§ DATA FOR PROCESSING:

▼▼▼

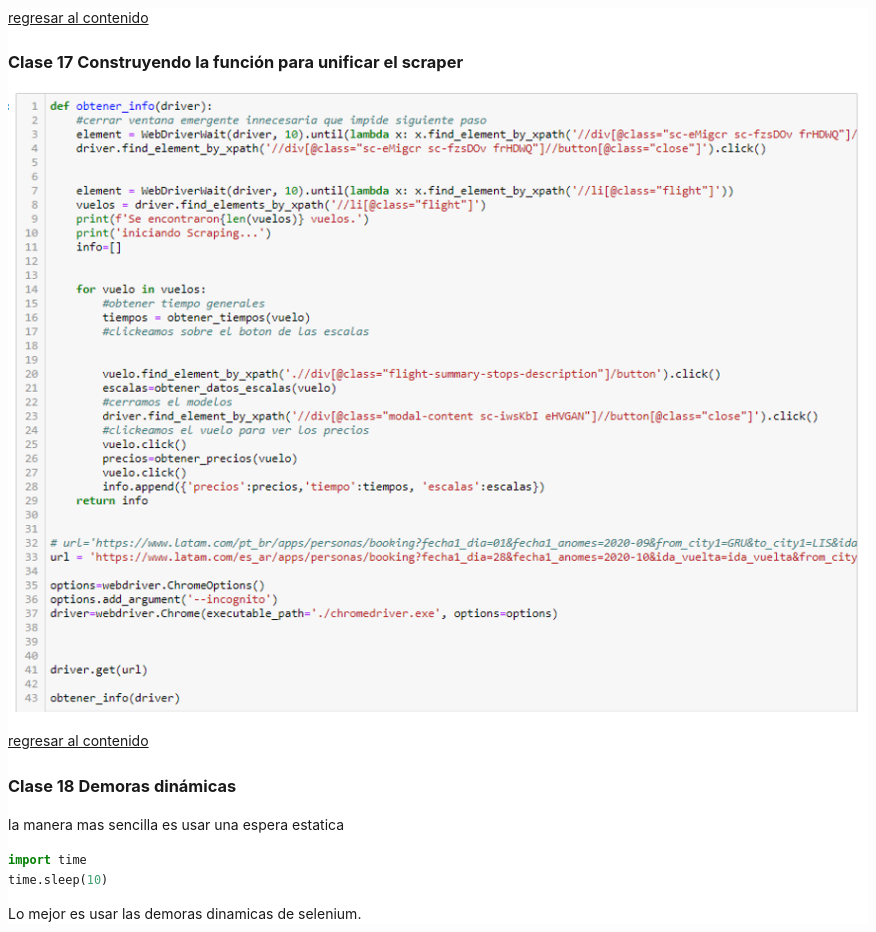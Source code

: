 [regresar al contenido]('#contenido')

### Clase 17 Construyendo la función para unificar el scraper

![unificar_funciones_1.png](src/unificar_funciones_1.png)

[regresar al contenido]('#contenido')

### Clase 18 Demoras dinámicas

la manera mas sencilla es usar una espera estatica

```py
import time
time.sleep(10)
```

Lo mejor es usar las demoras dinamicas de selenium.
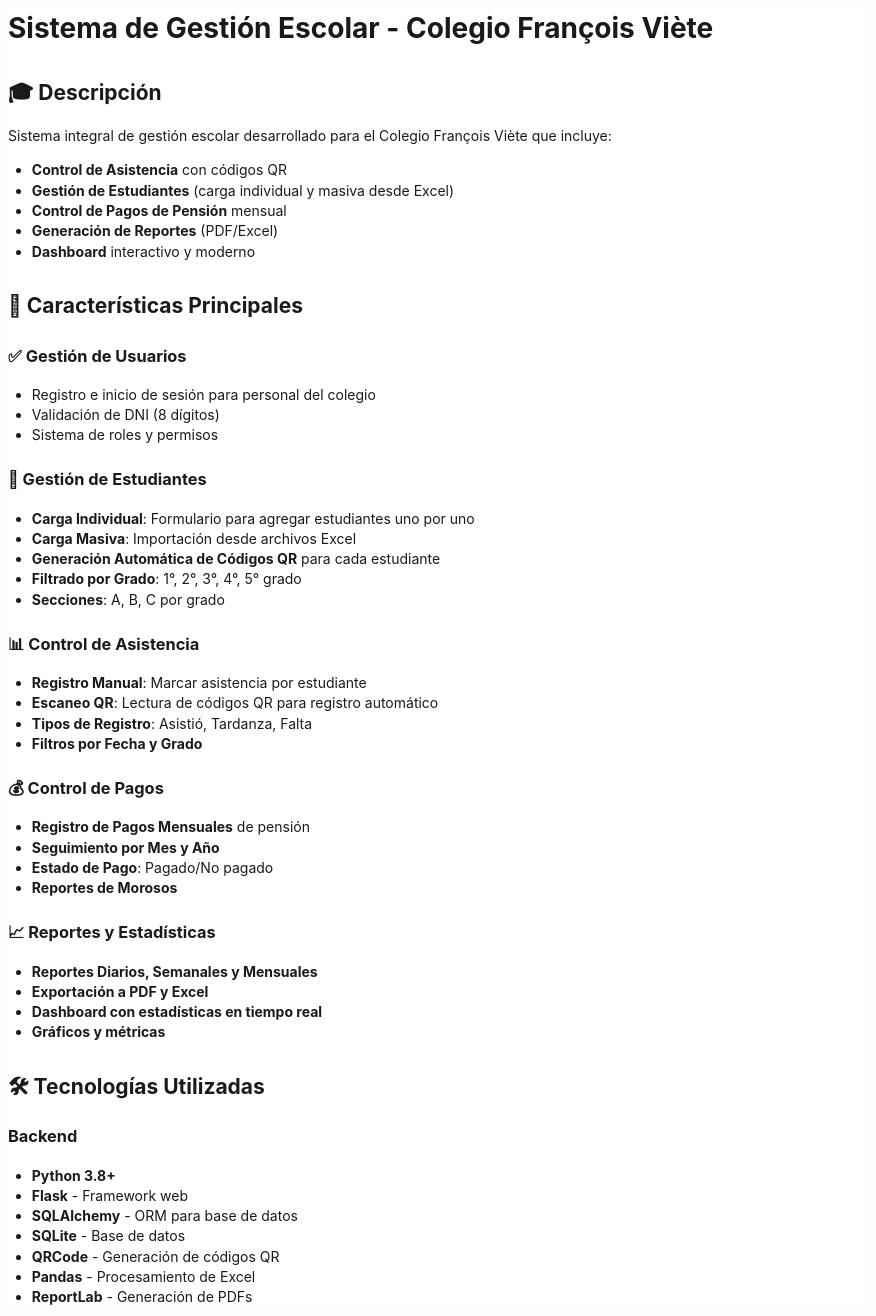 # Sistema de Gestión Escolar - Colegio François Viète

## 🎓 Descripción
Sistema integral de gestión escolar desarrollado para el Colegio François Viète que incluye:
- **Control de Asistencia** con códigos QR
- **Gestión de Estudiantes** (carga individual y masiva desde Excel)
- **Control de Pagos de Pensión** mensual
- **Generación de Reportes** (PDF/Excel)
- **Dashboard** interactivo y moderno

## 🚀 Características Principales

### ✅ Gestión de Usuarios
- Registro e inicio de sesión para personal del colegio
- Validación de DNI (8 dígitos)
- Sistema de roles y permisos

### 👥 Gestión de Estudiantes
- **Carga Individual**: Formulario para agregar estudiantes uno por uno
- **Carga Masiva**: Importación desde archivos Excel
- **Generación Automática de Códigos QR** para cada estudiante
- **Filtrado por Grado**: 1°, 2°, 3°, 4°, 5° grado
- **Secciones**: A, B, C por grado

### 📊 Control de Asistencia
- **Registro Manual**: Marcar asistencia por estudiante
- **Escaneo QR**: Lectura de códigos QR para registro automático
- **Tipos de Registro**: Asistió, Tardanza, Falta
- **Filtros por Fecha y Grado**

### 💰 Control de Pagos
- **Registro de Pagos Mensuales** de pensión
- **Seguimiento por Mes y Año**
- **Estado de Pago**: Pagado/No pagado
- **Reportes de Morosos**

### 📈 Reportes y Estadísticas
- **Reportes Diarios, Semanales y Mensuales**
- **Exportación a PDF y Excel**
- **Dashboard con estadísticas en tiempo real**
- **Gráficos y métricas**

## 🛠️ Tecnologías Utilizadas

### Backend
- **Python 3.8+**
- **Flask** - Framework web
- **SQLAlchemy** - ORM para base de datos
- **SQLite** - Base de datos
- **QRCode** - Generación de códigos QR
- **Pandas** - Procesamiento de Excel
- **ReportLab** - Generación de PDFs
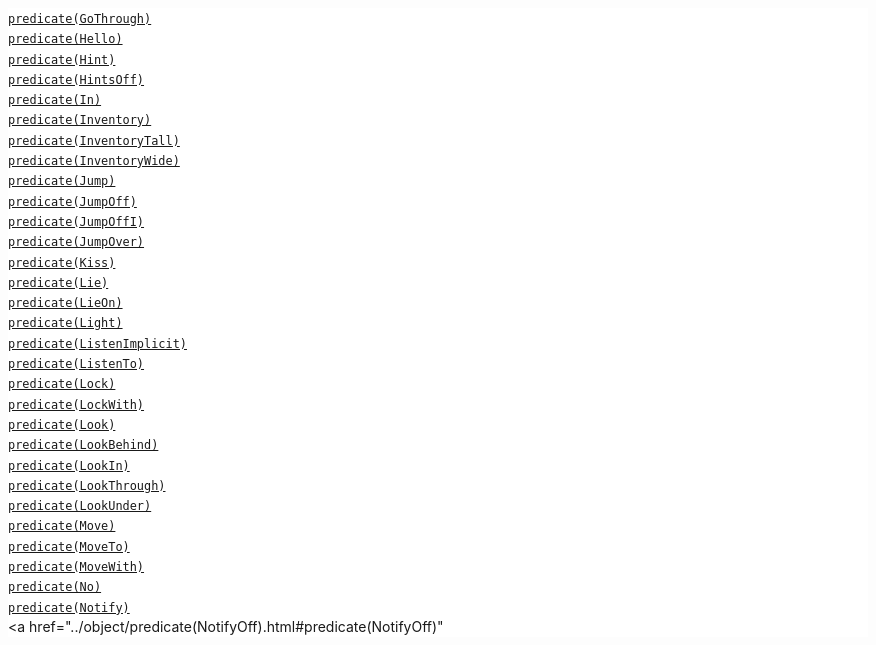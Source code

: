<a href="../object/predicate(GoThrough).html#predicate(GoThrough)"
target="main"><code>predicate(GoThrough)</code></a>  
<a href="../object/predicate(Hello).html#predicate(Hello)"
target="main"><code>predicate(Hello)</code></a>  
<a href="../object/predicate(Hint).html#predicate(Hint)"
target="main"><code>predicate(Hint)</code></a>  
<a href="../object/predicate(HintsOff).html#predicate(HintsOff)"
target="main"><code>predicate(HintsOff)</code></a>  
<a href="../object/predicate(In).html#predicate(In)"
target="main"><code>predicate(In)</code></a>  
<a href="../object/predicate(Inventory).html#predicate(Inventory)"
target="main"><code>predicate(Inventory)</code></a>  
<a
href="../object/predicate(InventoryTall).html#predicate(InventoryTall)"
target="main"><code>predicate(InventoryTall)</code></a>  
<a
href="../object/predicate(InventoryWide).html#predicate(InventoryWide)"
target="main"><code>predicate(InventoryWide)</code></a>  
<a href="../object/predicate(Jump).html#predicate(Jump)"
target="main"><code>predicate(Jump)</code></a>  
<a href="../object/predicate(JumpOff).html#predicate(JumpOff)"
target="main"><code>predicate(JumpOff)</code></a>  
<a href="../object/predicate(JumpOffI).html#predicate(JumpOffI)"
target="main"><code>predicate(JumpOffI)</code></a>  
<a href="../object/predicate(JumpOver).html#predicate(JumpOver)"
target="main"><code>predicate(JumpOver)</code></a>  
<a href="../object/predicate(Kiss).html#predicate(Kiss)"
target="main"><code>predicate(Kiss)</code></a>  
<a href="../object/predicate(Lie).html#predicate(Lie)"
target="main"><code>predicate(Lie)</code></a>  
<a href="../object/predicate(LieOn).html#predicate(LieOn)"
target="main"><code>predicate(LieOn)</code></a>  
<a href="../object/predicate(Light).html#predicate(Light)"
target="main"><code>predicate(Light)</code></a>  
<a
href="../object/predicate(ListenImplicit).html#predicate(ListenImplicit)"
target="main"><code>predicate(ListenImplicit)</code></a>  
<a href="../object/predicate(ListenTo).html#predicate(ListenTo)"
target="main"><code>predicate(ListenTo)</code></a>  
<a href="../object/predicate(Lock).html#predicate(Lock)"
target="main"><code>predicate(Lock)</code></a>  
<a href="../object/predicate(LockWith).html#predicate(LockWith)"
target="main"><code>predicate(LockWith)</code></a>  
<a href="../object/predicate(Look).html#predicate(Look)"
target="main"><code>predicate(Look)</code></a>  
<a href="../object/predicate(LookBehind).html#predicate(LookBehind)"
target="main"><code>predicate(LookBehind)</code></a>  
<a href="../object/predicate(LookIn).html#predicate(LookIn)"
target="main"><code>predicate(LookIn)</code></a>  
<a href="../object/predicate(LookThrough).html#predicate(LookThrough)"
target="main"><code>predicate(LookThrough)</code></a>  
<a href="../object/predicate(LookUnder).html#predicate(LookUnder)"
target="main"><code>predicate(LookUnder)</code></a>  
<a href="../object/predicate(Move).html#predicate(Move)"
target="main"><code>predicate(Move)</code></a>  
<a href="../object/predicate(MoveTo).html#predicate(MoveTo)"
target="main"><code>predicate(MoveTo)</code></a>  
<a href="../object/predicate(MoveWith).html#predicate(MoveWith)"
target="main"><code>predicate(MoveWith)</code></a>  
<a href="../object/predicate(No).html#predicate(No)"
target="main"><code>predicate(No)</code></a>  
<a href="../object/predicate(Notify).html#predicate(Notify)"
target="main"><code>predicate(Notify)</code></a>  
<a href="../object/predicate(NotifyOff).html#predicate(NotifyOff)"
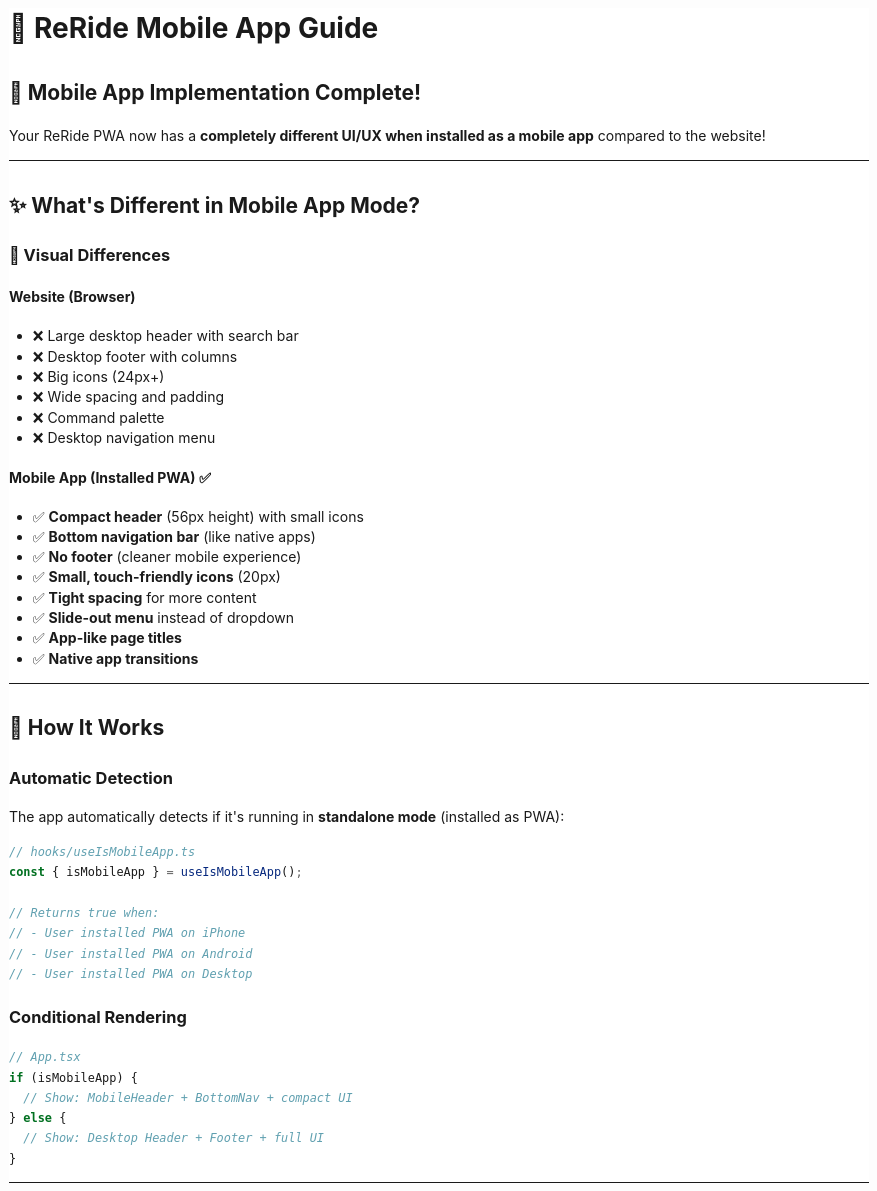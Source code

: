 # 📱 ReRide Mobile App Guide

## 🎉 Mobile App Implementation Complete!

Your ReRide PWA now has a **completely different UI/UX when installed as a mobile app** compared to the website!

---

## ✨ What's Different in Mobile App Mode?

### 📱 Visual Differences

#### **Website (Browser)**
- ❌ Large desktop header with search bar
- ❌ Desktop footer with columns
- ❌ Big icons (24px+)
- ❌ Wide spacing and padding
- ❌ Command palette
- ❌ Desktop navigation menu

#### **Mobile App (Installed PWA)** ✅
- ✅ **Compact header** (56px height) with small icons
- ✅ **Bottom navigation bar** (like native apps)
- ✅ **No footer** (cleaner mobile experience)
- ✅ **Small, touch-friendly icons** (20px)
- ✅ **Tight spacing** for more content
- ✅ **Slide-out menu** instead of dropdown
- ✅ **App-like page titles**
- ✅ **Native app transitions**

---

## 🔧 How It Works

### Automatic Detection
The app automatically detects if it's running in **standalone mode** (installed as PWA):

```typescript
// hooks/useIsMobileApp.ts
const { isMobileApp } = useIsMobileApp();

// Returns true when:
// - User installed PWA on iPhone
// - User installed PWA on Android  
// - User installed PWA on Desktop
```

### Conditional Rendering
```typescript
// App.tsx
if (isMobileApp) {
  // Show: MobileHeader + BottomNav + compact UI
} else {
  // Show: Desktop Header + Footer + full UI
}
```

---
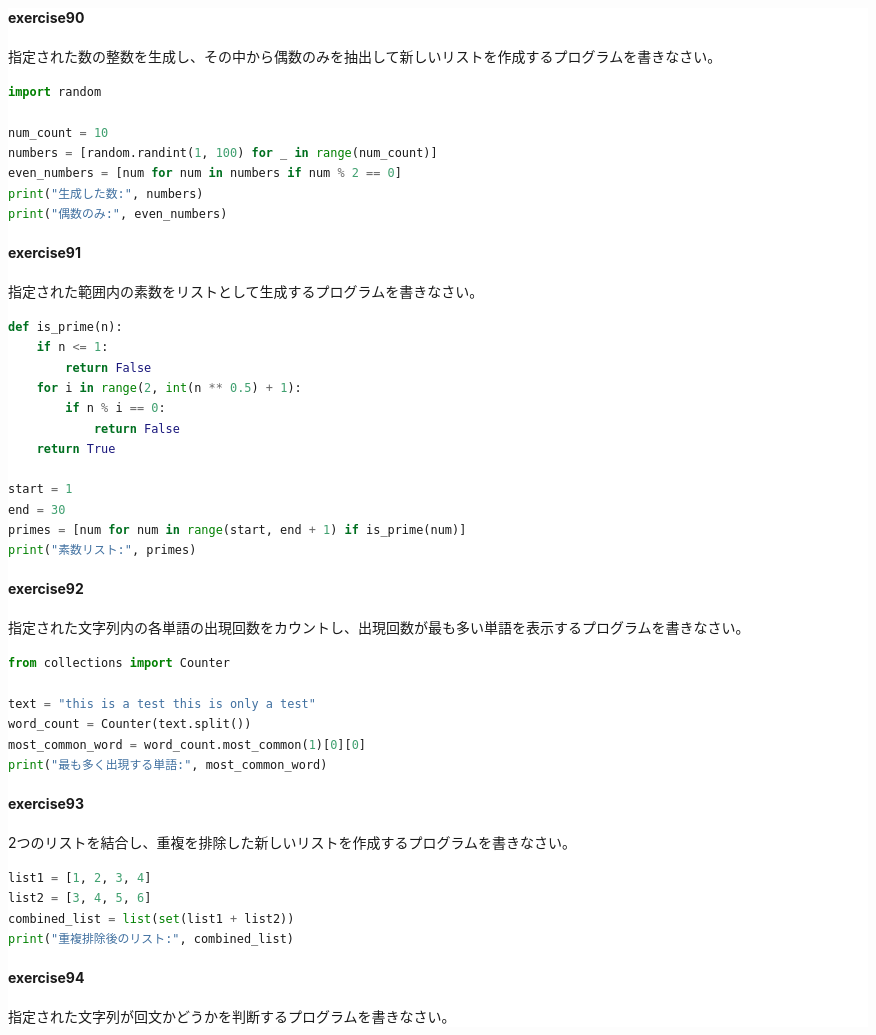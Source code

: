 #### exercise90
指定された数の整数を生成し、その中から偶数のみを抽出して新しいリストを作成するプログラムを書きなさい。

```python
import random

num_count = 10
numbers = [random.randint(1, 100) for _ in range(num_count)]
even_numbers = [num for num in numbers if num % 2 == 0]
print("生成した数:", numbers)
print("偶数のみ:", even_numbers)
```

#### exercise91
指定された範囲内の素数をリストとして生成するプログラムを書きなさい。

```python
def is_prime(n):
    if n <= 1:
        return False
    for i in range(2, int(n ** 0.5) + 1):
        if n % i == 0:
            return False
    return True

start = 1
end = 30
primes = [num for num in range(start, end + 1) if is_prime(num)]
print("素数リスト:", primes)
```

#### exercise92
指定された文字列内の各単語の出現回数をカウントし、出現回数が最も多い単語を表示するプログラムを書きなさい。

```python
from collections import Counter

text = "this is a test this is only a test"
word_count = Counter(text.split())
most_common_word = word_count.most_common(1)[0][0]
print("最も多く出現する単語:", most_common_word)
```

#### exercise93
2つのリストを結合し、重複を排除した新しいリストを作成するプログラムを書きなさい。

```python
list1 = [1, 2, 3, 4]
list2 = [3, 4, 5, 6]
combined_list = list(set(list1 + list2))
print("重複排除後のリスト:", combined_list)
```

#### exercise94
指定された文字列が回文かどうかを判断するプログラムを書きなさい。
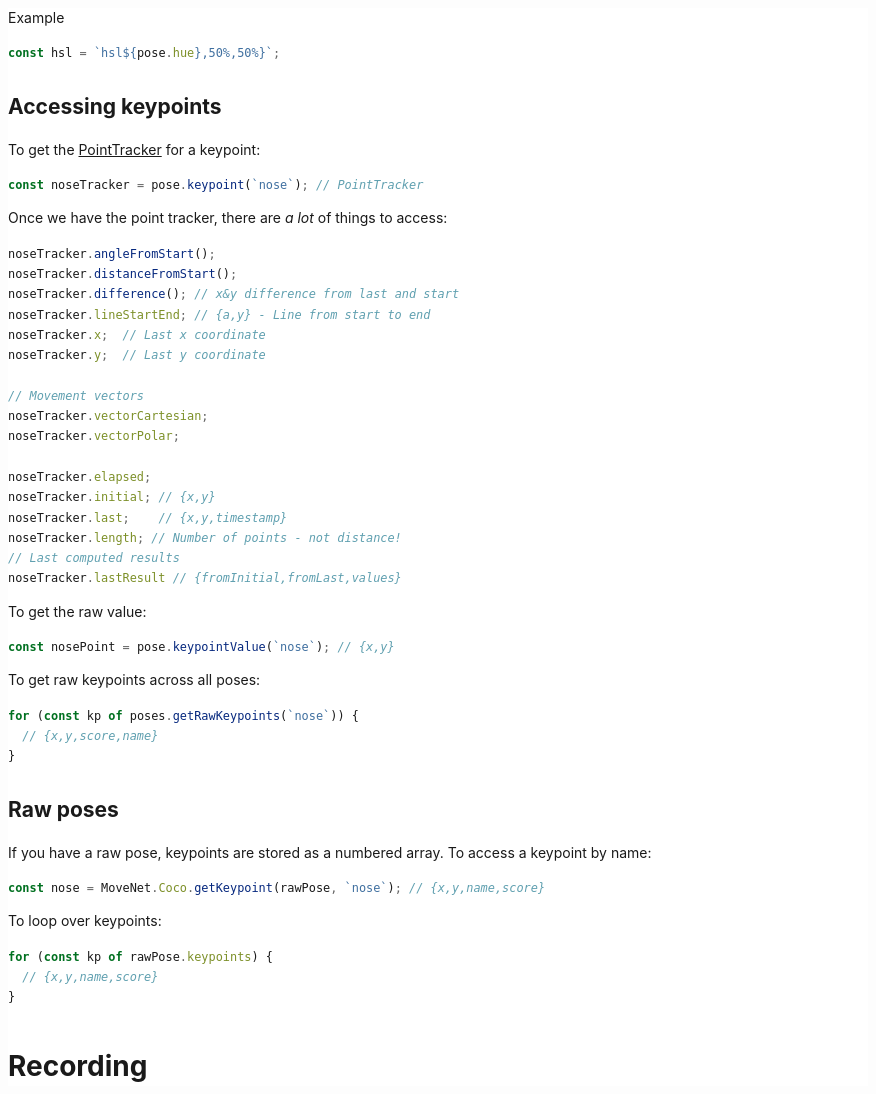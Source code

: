 Example
```js
const hsl = `hsl${pose.hue},50%,50%}`;
```

## Accessing keypoints

To get the [PointTracker](https://clinth.github.io/ixfx-docs/data/trackers/#point) for a keypoint:

```js
const noseTracker = pose.keypoint(`nose`); // PointTracker
```

Once we have the point tracker, there are _a lot_ of things to access:
```js
noseTracker.angleFromStart();
noseTracker.distanceFromStart();
noseTracker.difference(); // x&y difference from last and start
noseTracker.lineStartEnd; // {a,y} - Line from start to end
noseTracker.x;  // Last x coordinate
noseTracker.y;  // Last y coordinate

// Movement vectors
noseTracker.vectorCartesian;
noseTracker.vectorPolar;

noseTracker.elapsed;
noseTracker.initial; // {x,y}
noseTracker.last;    // {x,y,timestamp}
noseTracker.length; // Number of points - not distance!
// Last computed results
noseTracker.lastResult // {fromInitial,fromLast,values}
```

To get the raw value:
```js
const nosePoint = pose.keypointValue(`nose`); // {x,y}
```

To get raw keypoints across all poses:
```js
for (const kp of poses.getRawKeypoints(`nose`)) {
  // {x,y,score,name}
}
```

## Raw poses

If you have a raw pose, keypoints are stored as a numbered array. To access a keypoint by name:
```js
const nose = MoveNet.Coco.getKeypoint(rawPose, `nose`); // {x,y,name,score}
```

To loop over keypoints:
```js
for (const kp of rawPose.keypoints) {
  // {x,y,name,score}
}

```
# Recording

▲▲▲

§ PROBLEM DETAILS:
What you give back must be the stretch above, starting at the line with "## 🎓 Descripción" and ending at the line with "- **Carga Masiva**: Importación", copied exactly.

§ FINISHED EXERCISE:
## 🎓 Descripción
Sistema integral de gestión escolar desarrollado para el Colegio François Viète que incluye:
- **Control de Asistencia** con códigos QR
- **Gestión de Estudiantes** (carga individual y masiva desde Excel)
- **Control de Pagos de Pensión** mensual
- **Generación de Reportes** (PDF/Excel)
- **Dashboard** interactivo y moderno

## 🚀 Características Principales

### ✅ Gestión de Usuarios
- Registro e inicio de sesión para personal del colegio
- Validación de DNI (8 dígitos)
- Sistema de roles y permisos

### 👥 Gestión de Estudiantes
- **Carga Individual**: Formulario para agregar estudiantes uno por uno
- **Carga Masiva**: Importación desde archivos Excel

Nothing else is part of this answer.